Fake news and people trying to game search ranking is a problem as old as the internet itself. However, it has never been under the spotlight like it has been in 2017. Internet giants Google and Facebook both came under flak as their algorithms were gamed by vested interests to amplify false information from sources that lacked credibility. Facebook started hiring more hands to clean up its feeds, and Google went on a revamp of its algorithm. Interestingly, it wasn’t such a big problem for Google, if you go by the scale of the queries affected—it was just 2% of the search volume. Ben Gomes, Google’s V-P for Engineering and Search, says these were important queries nonetheless and “we were very bothered by it.” Google reacted by fighting back with changes to rater guidelines and its algorithm itself, with what it called Project Owl internally. “Whenever we make a change in the search algorithm, we show the 10,000-odd raters A and B and ask them which is better. We ask them to judge based on rater guidelines, which is essentially a description of what search does. Using these raters, we change the algorithm, hopefully making them better and better,” Gomes explains.

The problem was also because Google was, to an extent, under the impression that news would come from good sources. But the last US election campaign changed all that.
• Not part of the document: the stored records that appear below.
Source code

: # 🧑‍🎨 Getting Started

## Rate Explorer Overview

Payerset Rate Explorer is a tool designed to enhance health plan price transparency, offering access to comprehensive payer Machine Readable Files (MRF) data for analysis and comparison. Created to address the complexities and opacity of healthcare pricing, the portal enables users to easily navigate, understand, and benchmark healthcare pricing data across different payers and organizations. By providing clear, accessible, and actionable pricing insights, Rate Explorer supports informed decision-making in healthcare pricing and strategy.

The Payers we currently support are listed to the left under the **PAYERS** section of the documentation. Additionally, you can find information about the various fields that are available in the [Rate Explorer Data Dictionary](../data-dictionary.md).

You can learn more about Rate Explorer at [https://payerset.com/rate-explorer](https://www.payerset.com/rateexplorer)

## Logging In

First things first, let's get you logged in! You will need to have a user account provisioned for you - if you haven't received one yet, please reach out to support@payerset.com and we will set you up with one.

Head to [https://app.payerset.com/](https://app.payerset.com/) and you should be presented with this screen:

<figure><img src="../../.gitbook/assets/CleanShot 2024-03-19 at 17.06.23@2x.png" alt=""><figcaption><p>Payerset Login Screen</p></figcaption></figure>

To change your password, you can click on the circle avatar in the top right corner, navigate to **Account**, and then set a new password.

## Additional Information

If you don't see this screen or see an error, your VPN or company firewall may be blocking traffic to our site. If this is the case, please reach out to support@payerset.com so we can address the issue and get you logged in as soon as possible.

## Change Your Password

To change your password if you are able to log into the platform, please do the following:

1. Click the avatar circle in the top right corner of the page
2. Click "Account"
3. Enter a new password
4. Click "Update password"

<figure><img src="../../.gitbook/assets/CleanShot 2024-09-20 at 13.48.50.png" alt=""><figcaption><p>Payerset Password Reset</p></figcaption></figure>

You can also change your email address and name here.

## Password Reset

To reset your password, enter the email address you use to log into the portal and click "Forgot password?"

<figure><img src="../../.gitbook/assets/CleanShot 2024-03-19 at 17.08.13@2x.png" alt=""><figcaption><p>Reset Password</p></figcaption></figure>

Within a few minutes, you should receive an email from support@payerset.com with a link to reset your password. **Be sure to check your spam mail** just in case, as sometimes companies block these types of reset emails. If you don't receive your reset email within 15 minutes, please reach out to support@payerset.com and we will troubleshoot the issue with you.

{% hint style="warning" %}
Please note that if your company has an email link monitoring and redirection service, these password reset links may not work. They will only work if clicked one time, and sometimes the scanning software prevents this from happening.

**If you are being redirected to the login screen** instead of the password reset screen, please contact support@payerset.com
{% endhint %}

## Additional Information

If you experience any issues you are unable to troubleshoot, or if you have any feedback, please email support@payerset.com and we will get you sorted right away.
Google usually asks its raters to look at the relevance of the result and how authoritative the source is. “Now we have asked them to weigh the authoritativeness of the source more than how exactly the words match,” Gomes says.

Google also made it easier to provide feedback on the results and started cracking the whip on sites publishing unverified content. In all, the search giant launched close to 2,000 changes last year, resulting in a huge improvement in the kind of queries people were seeing.

With so much content being generated to game the system, this is not a problem that will go away that easily. In fact, every day, about 15% of the queries on Google are those that have never been seen before. Also, there are millions of new documents and pages to scan. “There are millions of things that will happen … people will try to deceive the algorithm.” Gomes says that is nothing new for Google, as people have been trying to game the system right from the early days of page ranking. “It is not new in that sense, we are just taking new approaches to tackling the particular problem.”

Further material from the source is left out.